§ WHAT THE TASK ASKS
Out of the data below, copy every line with the string "public".

§ DATA IN THIS EXERCISE
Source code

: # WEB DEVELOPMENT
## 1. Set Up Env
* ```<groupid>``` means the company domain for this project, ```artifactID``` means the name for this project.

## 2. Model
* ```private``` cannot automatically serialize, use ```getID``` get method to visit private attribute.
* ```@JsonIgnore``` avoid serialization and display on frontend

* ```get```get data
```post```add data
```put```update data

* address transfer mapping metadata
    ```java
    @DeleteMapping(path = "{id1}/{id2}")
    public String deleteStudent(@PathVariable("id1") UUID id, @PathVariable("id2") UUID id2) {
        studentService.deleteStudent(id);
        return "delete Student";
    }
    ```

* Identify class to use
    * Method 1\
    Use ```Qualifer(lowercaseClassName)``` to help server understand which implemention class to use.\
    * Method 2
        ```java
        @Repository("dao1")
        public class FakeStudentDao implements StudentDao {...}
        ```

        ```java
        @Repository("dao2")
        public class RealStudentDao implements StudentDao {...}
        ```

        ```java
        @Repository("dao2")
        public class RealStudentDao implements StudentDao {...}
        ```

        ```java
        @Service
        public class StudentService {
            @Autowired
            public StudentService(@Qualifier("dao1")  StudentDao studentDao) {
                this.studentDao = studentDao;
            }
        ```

§ SOLUTION TO THIS EXERCISE
    public String deleteStudent(@PathVariable("id1") UUID id, @PathVariable("id2") UUID id2) {
        public class FakeStudentDao implements StudentDao {...}
        public class RealStudentDao implements StudentDao {...}
        public class RealStudentDao implements StudentDao {...}
        public class StudentService {
            public StudentService(@Qualifier("dao1")  StudentDao studentDao) {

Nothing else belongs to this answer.